Where local newspapers no longer served as vehicles for written poetry in Waray, the role was assumed by MBC's DYVL and local radio stations in the seventies. Up to the present time, poetry sent to these stations are written mostly by local folk - farmers, housewives, lawyers, government clerks, teachers, and students. A common quality of their poetry is that they tend to be occasional, didactic, and traditional in form. The schooled writers in the region, unlike the local folk poets, do not write in Waray nor Filipino. Most of them write in English although lately there has been a romantic return to their ethnic mother tongue as the medium for their poetry.

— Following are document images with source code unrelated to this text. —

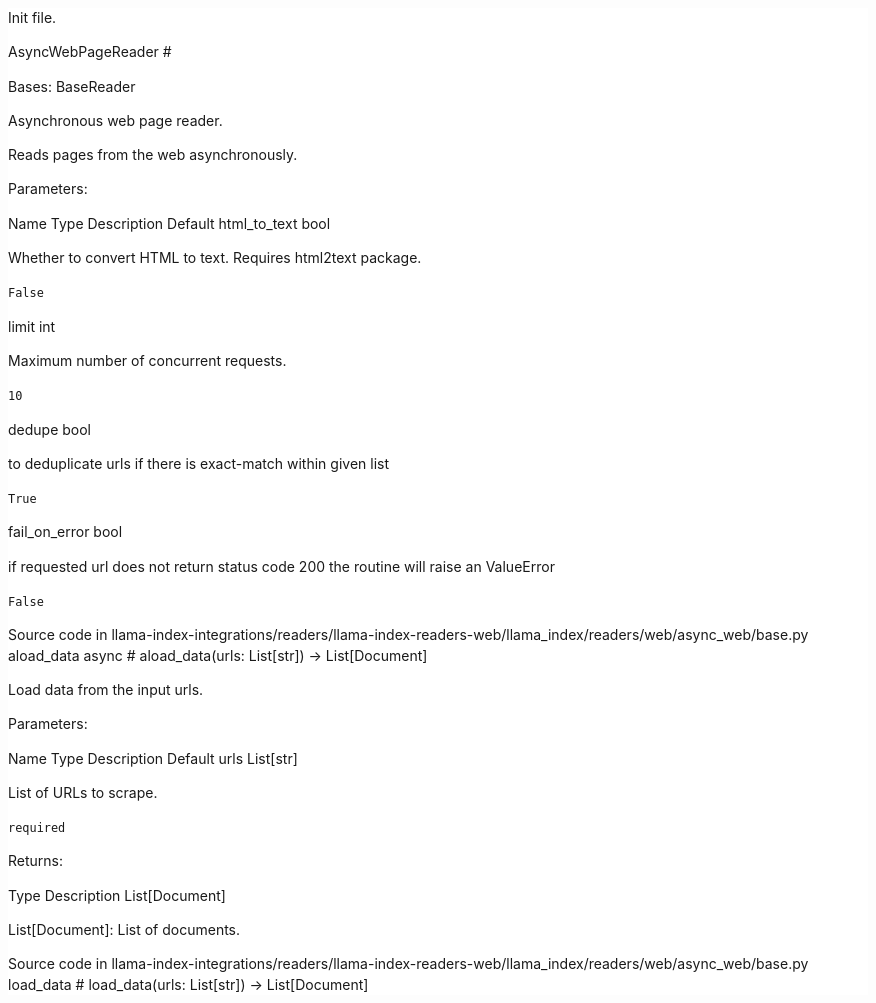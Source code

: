 Init file.

AsyncWebPageReader #

Bases: BaseReader

Asynchronous web page reader.

Reads pages from the web asynchronously.

Parameters:

Name	Type	Description	Default
html_to_text	bool	

Whether to convert HTML to text. Requires html2text package.

	False
limit	int	

Maximum number of concurrent requests.

	10
dedupe	bool	

to deduplicate urls if there is exact-match within given list

	True
fail_on_error	bool	

if requested url does not return status code 200 the routine will raise an ValueError

	False
Source code in llama-index-integrations/readers/llama-index-readers-web/llama_index/readers/web/async_web/base.py
aload_data async #
aload_data(urls: List[str]) -> List[Document]


Load data from the input urls.

Parameters:

Name	Type	Description	Default
urls	List[str]	

List of URLs to scrape.

	required

Returns:

Type	Description
List[Document]	

List[Document]: List of documents.

Source code in llama-index-integrations/readers/llama-index-readers-web/llama_index/readers/web/async_web/base.py
load_data #
load_data(urls: List[str]) -> List[Document]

Waray drama was once a fixture of town fiestas. Its writing and presentation were usually commissioned by the hermano mayor as part of festivities to entertain the constituents of the town. Town fiestas in a way sustained the work of the playwright. In recent years, this is no longer the case. If ever a play gets staged nowadays, it is essentially drawn from the pool of plays written earlier in the tradition of the hadi-hadi and the zarzuela.

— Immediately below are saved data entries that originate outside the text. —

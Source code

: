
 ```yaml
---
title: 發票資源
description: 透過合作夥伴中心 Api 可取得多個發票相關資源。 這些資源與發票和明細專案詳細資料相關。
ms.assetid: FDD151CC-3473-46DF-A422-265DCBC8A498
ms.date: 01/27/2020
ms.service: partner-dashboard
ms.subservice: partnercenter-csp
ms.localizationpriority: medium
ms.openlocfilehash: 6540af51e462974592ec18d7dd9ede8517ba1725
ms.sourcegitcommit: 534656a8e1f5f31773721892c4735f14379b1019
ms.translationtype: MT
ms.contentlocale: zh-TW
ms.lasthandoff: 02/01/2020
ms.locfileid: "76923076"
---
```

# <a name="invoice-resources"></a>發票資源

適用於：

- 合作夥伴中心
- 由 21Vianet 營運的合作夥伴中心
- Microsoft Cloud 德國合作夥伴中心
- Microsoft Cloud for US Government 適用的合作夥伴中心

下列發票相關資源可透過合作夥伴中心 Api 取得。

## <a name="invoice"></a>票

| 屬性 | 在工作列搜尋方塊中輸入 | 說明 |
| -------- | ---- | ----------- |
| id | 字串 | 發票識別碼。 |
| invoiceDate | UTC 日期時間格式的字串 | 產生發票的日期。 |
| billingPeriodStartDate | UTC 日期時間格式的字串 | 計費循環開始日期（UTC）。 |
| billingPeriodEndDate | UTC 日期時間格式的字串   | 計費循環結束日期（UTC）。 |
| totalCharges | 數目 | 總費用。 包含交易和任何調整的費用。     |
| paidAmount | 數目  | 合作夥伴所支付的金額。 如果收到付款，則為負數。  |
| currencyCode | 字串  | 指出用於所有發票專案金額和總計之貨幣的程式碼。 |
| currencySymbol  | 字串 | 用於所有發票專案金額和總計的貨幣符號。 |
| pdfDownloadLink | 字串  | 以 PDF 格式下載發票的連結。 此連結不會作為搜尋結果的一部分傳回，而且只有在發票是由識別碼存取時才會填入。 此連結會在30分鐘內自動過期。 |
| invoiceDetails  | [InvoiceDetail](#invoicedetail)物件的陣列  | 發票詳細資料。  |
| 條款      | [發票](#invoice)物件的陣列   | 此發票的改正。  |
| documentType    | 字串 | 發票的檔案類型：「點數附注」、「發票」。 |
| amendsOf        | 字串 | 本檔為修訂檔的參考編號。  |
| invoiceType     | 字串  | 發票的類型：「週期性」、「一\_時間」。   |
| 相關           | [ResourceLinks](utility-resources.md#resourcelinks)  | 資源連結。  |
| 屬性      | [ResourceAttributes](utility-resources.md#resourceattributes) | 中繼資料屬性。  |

According to Filipinas, an authority on the Waray zarzuela, the earliest zarzuela production involved that of Norberto Romualdez' An Pagtabang ni San Miguel, which was staged in Tolosa, Leyte in 1899. The zarzuela as a dramatic form enthralled audiences for its musicality and dramatic action. Among the noteworthy playwrights of this genre were Norberto Romualdez Sr., Alfonso Cinco, Iluminado Lucente, Emilio Andrada Jr., Francisco Alvarado, Jesus Ignacio, Margarita Nonato, Pedro Acerden, Pedro Separa, Educardo Hilbano, Moning Fuentes, Virgilio Fuentes, and Agustin El O'Mora.
Of these playwrights, Iluminado Lucente stands out in terms of literary accomplishment. He wrote about thirty plays and most of these dealt with domestic conflicts and the changing mores of Waray society during his time. Although a number of his longer works tend to be melodramatic, it was his satirical plays that are memorable for their irony and humor, the tightness of their plot structure, and the specious use of language.

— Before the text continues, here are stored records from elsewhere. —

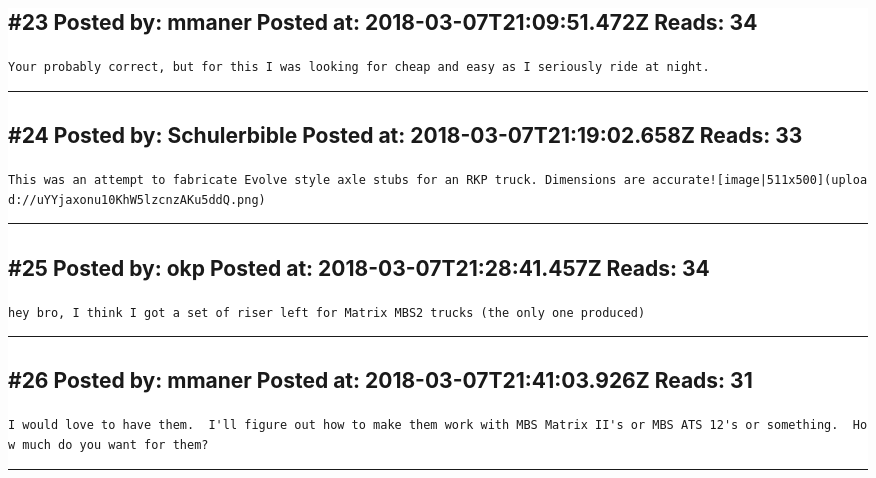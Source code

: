 ## \#23 Posted by: mmaner Posted at: 2018-03-07T21:09:51.472Z Reads: 34

```
Your probably correct, but for this I was looking for cheap and easy as I seriously ride at night.
```

---
## \#24 Posted by: Schulerbible Posted at: 2018-03-07T21:19:02.658Z Reads: 33

```
This was an attempt to fabricate Evolve style axle stubs for an RKP truck. Dimensions are accurate![image|511x500](upload://uYYjaxonu10KhW5lzcnzAKu5ddQ.png)
```

---
## \#25 Posted by: okp Posted at: 2018-03-07T21:28:41.457Z Reads: 34

```
hey bro, I think I got a set of riser left for Matrix MBS2 trucks (the only one produced)
```

---
## \#26 Posted by: mmaner Posted at: 2018-03-07T21:41:03.926Z Reads: 31

```
I would love to have them.  I'll figure out how to make them work with MBS Matrix II's or MBS ATS 12's or something.  How much do you want for them?
```

---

The hadi-hadi antedates the zarzuela in development. It used to be written and staged in many communities of Leyte as part of town fiesta festivities held in honor of a Patron Saint. It generally dealt with Christian and Muslim kingdoms at war. Today one hardly hears about hadi-hadi being staged even in the Cebuano speech communities of the region.
Fiction in Waray has not flourished because it lacks a venue for publication.